- [Work order] Work out how many lines in the data that follows contain "Fare". Write nothing but the number.

- [Data provided]
● ● ●
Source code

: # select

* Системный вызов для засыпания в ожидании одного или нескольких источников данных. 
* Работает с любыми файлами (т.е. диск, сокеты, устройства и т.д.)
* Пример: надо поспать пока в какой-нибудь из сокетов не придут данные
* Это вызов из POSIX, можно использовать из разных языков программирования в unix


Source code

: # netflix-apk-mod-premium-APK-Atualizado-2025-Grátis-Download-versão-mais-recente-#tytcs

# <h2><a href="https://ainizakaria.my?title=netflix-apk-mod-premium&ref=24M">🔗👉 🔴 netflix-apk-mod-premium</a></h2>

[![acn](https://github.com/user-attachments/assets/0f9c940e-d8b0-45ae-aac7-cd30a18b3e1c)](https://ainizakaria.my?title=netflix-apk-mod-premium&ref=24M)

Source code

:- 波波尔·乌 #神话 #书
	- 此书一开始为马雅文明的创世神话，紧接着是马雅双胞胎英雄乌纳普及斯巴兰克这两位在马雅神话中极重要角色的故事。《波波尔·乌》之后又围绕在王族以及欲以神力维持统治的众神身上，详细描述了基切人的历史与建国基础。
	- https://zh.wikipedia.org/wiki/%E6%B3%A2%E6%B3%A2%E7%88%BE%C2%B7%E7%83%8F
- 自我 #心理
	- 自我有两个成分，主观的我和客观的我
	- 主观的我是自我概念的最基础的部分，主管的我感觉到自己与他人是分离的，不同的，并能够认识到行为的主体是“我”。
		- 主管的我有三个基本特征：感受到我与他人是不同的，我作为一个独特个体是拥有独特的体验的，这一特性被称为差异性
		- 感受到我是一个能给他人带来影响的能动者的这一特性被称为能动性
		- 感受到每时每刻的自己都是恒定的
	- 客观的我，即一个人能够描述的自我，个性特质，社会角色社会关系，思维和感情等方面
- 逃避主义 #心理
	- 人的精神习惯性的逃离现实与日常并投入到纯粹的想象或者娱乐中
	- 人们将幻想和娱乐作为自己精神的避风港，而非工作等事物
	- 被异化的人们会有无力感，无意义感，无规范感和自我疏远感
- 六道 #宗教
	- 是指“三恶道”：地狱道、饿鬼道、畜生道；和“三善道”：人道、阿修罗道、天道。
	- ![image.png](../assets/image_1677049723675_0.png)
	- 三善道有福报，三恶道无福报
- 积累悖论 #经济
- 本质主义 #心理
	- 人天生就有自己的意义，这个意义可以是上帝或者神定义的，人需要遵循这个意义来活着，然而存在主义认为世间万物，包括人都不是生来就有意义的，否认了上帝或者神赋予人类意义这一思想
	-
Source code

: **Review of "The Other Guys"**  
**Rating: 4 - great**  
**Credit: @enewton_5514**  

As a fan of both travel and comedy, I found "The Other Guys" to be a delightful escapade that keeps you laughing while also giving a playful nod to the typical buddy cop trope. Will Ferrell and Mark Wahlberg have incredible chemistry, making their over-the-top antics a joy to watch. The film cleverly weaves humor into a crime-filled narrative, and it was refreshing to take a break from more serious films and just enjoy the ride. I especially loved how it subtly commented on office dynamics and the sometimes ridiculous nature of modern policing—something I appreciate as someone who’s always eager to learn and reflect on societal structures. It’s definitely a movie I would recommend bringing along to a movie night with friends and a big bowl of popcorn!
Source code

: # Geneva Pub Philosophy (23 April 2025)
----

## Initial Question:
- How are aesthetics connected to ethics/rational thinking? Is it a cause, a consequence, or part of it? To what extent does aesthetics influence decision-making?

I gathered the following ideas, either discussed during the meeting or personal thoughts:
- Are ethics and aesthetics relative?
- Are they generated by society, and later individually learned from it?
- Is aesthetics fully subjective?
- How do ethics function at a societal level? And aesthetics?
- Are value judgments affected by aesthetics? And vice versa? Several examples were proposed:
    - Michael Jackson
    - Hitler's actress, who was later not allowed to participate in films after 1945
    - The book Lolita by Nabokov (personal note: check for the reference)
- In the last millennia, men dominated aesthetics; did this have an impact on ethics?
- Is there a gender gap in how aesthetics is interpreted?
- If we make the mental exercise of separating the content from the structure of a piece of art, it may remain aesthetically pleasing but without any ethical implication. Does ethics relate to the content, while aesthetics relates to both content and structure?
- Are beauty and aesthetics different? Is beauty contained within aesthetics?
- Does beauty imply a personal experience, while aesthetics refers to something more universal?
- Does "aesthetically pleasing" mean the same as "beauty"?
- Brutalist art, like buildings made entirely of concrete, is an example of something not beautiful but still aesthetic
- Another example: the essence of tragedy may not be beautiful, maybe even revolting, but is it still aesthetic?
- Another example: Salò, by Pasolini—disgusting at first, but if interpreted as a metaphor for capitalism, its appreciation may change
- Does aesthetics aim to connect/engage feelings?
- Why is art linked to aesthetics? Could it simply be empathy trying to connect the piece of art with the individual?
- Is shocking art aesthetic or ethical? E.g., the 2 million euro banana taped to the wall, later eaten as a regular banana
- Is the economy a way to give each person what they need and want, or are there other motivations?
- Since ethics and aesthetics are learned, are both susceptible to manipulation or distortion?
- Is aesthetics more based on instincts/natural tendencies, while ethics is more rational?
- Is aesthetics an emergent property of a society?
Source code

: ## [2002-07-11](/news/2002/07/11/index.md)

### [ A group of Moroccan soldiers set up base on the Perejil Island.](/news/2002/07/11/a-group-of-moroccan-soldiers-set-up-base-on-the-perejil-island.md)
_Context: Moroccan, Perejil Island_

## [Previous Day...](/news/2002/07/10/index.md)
● ● ●
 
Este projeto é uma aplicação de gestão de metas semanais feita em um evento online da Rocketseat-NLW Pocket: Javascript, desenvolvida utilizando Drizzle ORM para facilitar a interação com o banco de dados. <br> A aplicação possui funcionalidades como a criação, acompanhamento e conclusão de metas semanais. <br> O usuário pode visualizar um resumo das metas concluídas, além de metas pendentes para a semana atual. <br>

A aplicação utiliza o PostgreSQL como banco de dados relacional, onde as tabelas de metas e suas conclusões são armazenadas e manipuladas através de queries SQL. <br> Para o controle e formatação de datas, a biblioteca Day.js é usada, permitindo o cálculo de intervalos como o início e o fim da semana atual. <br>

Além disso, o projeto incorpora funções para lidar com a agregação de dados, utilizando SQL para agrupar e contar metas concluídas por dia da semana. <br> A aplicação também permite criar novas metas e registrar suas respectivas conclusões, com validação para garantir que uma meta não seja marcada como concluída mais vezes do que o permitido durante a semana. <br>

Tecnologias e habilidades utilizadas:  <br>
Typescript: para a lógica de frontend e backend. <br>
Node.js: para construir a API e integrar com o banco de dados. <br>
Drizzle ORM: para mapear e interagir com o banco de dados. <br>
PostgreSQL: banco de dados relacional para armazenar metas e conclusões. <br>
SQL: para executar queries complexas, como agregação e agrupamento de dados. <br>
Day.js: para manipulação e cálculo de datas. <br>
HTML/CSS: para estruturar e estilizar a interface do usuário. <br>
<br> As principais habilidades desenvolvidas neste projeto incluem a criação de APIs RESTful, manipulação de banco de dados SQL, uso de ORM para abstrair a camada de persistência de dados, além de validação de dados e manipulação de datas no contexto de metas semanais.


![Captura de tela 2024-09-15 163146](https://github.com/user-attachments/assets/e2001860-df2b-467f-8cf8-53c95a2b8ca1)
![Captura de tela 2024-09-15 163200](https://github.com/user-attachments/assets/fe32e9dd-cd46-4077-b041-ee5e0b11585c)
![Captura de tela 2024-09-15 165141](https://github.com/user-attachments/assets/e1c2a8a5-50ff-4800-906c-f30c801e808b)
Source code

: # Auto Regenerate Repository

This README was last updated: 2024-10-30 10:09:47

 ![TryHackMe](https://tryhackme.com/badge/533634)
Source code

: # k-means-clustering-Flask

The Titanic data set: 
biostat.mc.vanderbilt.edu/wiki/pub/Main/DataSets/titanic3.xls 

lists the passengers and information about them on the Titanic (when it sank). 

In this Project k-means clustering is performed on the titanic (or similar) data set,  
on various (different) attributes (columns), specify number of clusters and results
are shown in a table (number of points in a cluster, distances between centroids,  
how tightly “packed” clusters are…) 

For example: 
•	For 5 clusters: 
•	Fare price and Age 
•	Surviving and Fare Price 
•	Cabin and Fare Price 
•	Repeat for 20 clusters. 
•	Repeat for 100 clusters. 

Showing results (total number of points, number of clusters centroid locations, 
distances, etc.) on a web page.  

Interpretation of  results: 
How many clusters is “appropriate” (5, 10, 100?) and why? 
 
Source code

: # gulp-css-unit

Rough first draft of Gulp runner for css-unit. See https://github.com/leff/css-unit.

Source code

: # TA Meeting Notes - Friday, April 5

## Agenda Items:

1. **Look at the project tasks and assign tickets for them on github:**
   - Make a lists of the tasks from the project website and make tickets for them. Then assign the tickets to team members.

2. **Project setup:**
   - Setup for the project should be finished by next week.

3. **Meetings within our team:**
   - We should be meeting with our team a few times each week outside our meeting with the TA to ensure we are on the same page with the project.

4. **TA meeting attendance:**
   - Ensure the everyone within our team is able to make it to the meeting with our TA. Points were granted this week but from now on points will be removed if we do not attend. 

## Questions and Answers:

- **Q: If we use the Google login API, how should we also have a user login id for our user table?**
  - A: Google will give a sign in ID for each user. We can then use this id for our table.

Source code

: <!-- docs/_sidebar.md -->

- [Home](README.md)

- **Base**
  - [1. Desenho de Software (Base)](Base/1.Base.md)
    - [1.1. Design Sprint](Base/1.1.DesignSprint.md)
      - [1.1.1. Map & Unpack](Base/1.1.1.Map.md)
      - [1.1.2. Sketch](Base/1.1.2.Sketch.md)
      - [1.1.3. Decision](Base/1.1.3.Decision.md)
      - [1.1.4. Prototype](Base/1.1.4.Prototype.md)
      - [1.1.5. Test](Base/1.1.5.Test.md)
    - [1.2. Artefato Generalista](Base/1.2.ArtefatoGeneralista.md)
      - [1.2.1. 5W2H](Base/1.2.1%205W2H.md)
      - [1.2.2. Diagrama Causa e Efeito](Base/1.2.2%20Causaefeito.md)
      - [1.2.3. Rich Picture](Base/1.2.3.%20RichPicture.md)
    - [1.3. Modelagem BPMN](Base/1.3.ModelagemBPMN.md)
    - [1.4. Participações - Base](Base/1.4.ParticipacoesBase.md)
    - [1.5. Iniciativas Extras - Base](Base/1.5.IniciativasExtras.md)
● ● ●
- [The answer] 3